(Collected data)
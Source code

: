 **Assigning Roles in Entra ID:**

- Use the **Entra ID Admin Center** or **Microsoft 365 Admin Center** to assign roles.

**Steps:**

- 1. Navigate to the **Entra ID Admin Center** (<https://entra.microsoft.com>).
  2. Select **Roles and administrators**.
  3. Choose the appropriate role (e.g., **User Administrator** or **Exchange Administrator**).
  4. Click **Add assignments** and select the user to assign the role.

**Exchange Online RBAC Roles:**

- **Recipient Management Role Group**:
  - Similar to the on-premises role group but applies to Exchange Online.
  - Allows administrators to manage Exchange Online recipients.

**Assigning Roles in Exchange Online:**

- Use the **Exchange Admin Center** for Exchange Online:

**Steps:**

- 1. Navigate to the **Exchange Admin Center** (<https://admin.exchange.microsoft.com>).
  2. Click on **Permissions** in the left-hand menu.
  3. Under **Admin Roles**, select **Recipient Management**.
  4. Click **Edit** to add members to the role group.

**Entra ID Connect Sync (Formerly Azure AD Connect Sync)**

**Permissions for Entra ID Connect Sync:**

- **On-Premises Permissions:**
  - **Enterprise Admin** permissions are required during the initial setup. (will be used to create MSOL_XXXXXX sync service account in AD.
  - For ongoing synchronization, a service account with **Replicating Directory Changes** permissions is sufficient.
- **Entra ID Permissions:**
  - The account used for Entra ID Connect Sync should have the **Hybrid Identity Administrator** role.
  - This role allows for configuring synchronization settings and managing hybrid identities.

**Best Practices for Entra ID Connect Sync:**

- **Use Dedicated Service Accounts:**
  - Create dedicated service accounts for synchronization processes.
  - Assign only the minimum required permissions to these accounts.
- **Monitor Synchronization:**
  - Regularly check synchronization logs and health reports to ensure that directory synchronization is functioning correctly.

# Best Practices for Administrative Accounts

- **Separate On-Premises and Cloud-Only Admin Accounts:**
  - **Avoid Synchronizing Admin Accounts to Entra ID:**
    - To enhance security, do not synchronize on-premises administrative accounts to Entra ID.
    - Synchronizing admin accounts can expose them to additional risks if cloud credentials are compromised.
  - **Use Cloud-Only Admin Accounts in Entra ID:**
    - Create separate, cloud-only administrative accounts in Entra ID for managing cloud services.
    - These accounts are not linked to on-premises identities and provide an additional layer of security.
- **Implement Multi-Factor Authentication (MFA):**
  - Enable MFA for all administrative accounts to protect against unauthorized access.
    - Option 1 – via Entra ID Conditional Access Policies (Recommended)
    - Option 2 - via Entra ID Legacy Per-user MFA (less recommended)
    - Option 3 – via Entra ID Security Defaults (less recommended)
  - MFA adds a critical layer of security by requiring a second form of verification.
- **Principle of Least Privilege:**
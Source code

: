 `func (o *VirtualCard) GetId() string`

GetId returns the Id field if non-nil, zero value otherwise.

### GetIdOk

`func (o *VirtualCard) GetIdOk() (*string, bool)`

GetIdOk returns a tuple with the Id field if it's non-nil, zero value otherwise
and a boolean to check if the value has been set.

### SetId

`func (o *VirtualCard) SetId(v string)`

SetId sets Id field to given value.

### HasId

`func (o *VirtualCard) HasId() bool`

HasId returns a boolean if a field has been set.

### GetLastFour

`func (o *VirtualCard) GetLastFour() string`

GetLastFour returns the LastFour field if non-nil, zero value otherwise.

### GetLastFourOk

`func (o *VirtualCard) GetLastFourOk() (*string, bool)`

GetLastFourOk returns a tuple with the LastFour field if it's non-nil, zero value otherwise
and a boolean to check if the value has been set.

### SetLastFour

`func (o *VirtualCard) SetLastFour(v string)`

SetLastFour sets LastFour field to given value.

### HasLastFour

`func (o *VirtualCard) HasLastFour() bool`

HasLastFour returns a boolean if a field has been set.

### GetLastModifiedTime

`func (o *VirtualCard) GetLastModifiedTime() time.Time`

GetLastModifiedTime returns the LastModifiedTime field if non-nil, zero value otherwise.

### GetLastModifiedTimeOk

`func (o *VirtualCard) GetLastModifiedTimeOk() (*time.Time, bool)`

---

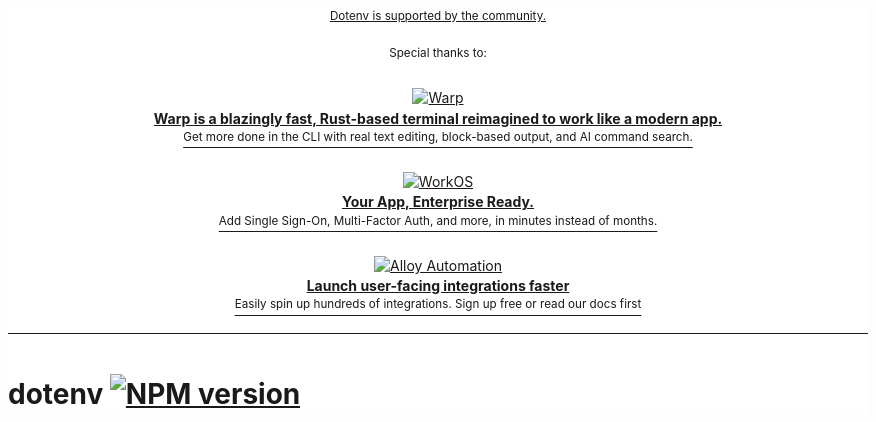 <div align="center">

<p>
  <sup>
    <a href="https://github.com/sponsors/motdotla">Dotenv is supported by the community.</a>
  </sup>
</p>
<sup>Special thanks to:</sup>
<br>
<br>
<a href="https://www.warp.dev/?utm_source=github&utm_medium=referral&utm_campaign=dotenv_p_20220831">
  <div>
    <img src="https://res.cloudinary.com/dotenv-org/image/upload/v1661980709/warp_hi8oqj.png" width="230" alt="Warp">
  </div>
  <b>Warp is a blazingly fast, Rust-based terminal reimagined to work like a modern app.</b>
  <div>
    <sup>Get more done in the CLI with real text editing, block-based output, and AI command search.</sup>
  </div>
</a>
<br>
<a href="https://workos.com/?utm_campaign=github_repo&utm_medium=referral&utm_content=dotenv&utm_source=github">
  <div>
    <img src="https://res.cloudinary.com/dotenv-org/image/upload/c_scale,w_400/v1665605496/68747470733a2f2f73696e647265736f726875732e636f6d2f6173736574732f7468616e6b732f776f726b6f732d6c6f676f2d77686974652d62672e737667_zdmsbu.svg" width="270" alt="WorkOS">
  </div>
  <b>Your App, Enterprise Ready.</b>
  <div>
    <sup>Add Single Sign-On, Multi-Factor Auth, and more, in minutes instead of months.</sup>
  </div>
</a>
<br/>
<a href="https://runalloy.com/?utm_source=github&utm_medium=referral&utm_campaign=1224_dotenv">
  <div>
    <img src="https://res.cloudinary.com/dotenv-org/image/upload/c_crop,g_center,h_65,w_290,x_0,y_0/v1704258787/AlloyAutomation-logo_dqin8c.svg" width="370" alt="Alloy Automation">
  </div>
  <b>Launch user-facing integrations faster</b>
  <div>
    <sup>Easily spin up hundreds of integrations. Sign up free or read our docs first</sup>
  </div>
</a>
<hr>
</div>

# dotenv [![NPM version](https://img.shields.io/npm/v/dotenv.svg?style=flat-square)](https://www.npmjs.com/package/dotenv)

==

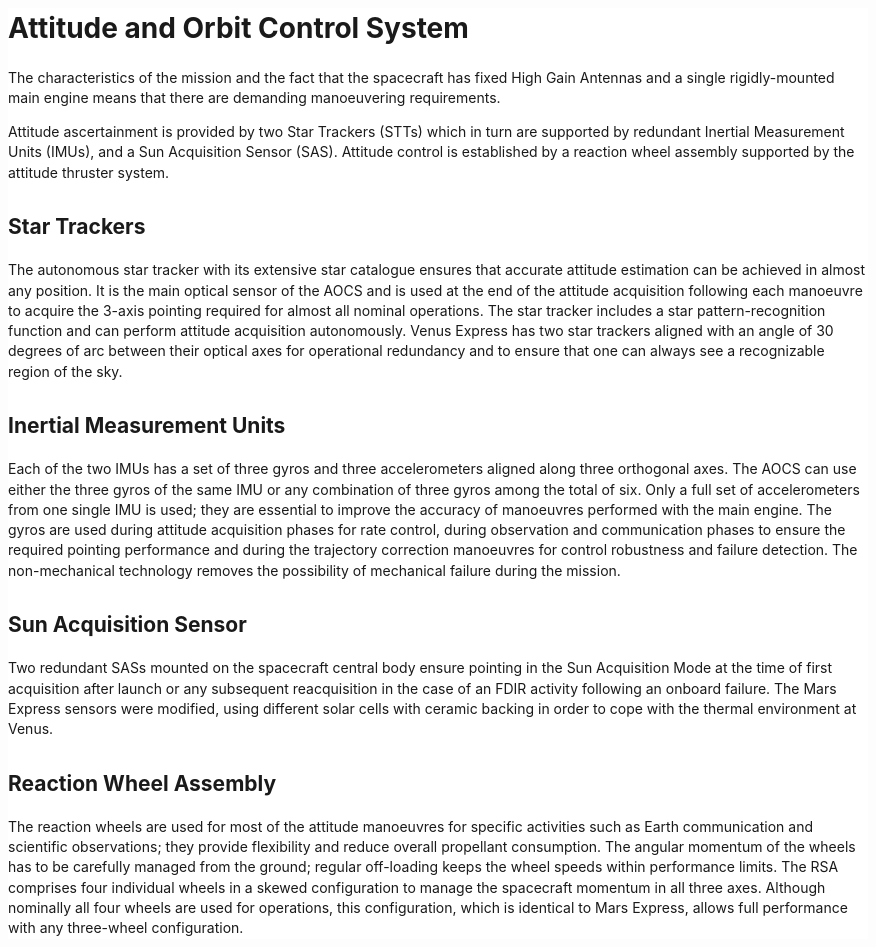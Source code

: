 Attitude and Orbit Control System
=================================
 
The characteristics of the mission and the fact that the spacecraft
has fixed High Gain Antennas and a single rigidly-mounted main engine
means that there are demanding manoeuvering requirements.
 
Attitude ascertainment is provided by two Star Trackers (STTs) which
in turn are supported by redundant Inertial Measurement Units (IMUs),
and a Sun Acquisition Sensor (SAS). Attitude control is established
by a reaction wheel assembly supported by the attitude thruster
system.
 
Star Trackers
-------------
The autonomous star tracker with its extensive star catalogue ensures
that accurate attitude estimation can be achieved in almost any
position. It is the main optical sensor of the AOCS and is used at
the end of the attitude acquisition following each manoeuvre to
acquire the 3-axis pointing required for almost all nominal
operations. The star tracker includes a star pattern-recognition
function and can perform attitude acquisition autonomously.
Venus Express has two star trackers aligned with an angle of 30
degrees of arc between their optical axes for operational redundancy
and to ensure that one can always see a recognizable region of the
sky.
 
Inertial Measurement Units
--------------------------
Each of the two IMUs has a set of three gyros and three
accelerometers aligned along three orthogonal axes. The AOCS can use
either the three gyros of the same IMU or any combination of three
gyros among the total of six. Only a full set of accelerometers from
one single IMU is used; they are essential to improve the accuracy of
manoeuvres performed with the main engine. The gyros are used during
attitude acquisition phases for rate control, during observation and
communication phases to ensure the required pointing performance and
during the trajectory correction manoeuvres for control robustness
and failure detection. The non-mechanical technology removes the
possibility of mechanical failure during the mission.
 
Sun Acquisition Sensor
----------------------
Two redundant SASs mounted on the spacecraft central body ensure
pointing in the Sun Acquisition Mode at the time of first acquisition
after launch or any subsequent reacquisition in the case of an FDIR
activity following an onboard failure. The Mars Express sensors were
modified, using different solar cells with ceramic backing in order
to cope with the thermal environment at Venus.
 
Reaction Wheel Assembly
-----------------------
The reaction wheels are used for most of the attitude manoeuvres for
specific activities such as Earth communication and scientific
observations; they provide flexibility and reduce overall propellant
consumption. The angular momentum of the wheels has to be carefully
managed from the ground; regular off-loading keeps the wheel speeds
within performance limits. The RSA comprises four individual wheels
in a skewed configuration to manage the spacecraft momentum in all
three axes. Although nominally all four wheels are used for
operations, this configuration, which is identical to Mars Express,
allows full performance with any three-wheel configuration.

* TASK STATEMENT
Reproduce the entries above exactly, but only the lines between the line holding "- Enable MFA" and the line holding "GetLastFourOk returns a", inclusive.

* SOLUTION TO THE EXERCISE
  - Enable MFA for all administrative accounts to protect against unauthorized access.
    - Option 1 – via Entra ID Conditional Access Policies (Recommended)
    - Option 2 - via Entra ID Legacy Per-user MFA (less recommended)
    - Option 3 – via Entra ID Security Defaults (less recommended)
  - MFA adds a critical layer of security by requiring a second form of verification.
- **Principle of Least Privilege:**
Source code

: `func (o *VirtualCard) GetId() string`

GetId returns the Id field if non-nil, zero value otherwise.

### GetIdOk

`func (o *VirtualCard) GetIdOk() (*string, bool)`

GetIdOk returns a tuple with the Id field if it's non-nil, zero value otherwise
and a boolean to check if the value has been set.

### SetId

`func (o *VirtualCard) SetId(v string)`

SetId sets Id field to given value.

### HasId

`func (o *VirtualCard) HasId() bool`

HasId returns a boolean if a field has been set.

### GetLastFour

`func (o *VirtualCard) GetLastFour() string`

GetLastFour returns the LastFour field if non-nil, zero value otherwise.

### GetLastFourOk

`func (o *VirtualCard) GetLastFourOk() (*string, bool)`

GetLastFourOk returns a tuple with the LastFour field if it's non-nil, zero value otherwise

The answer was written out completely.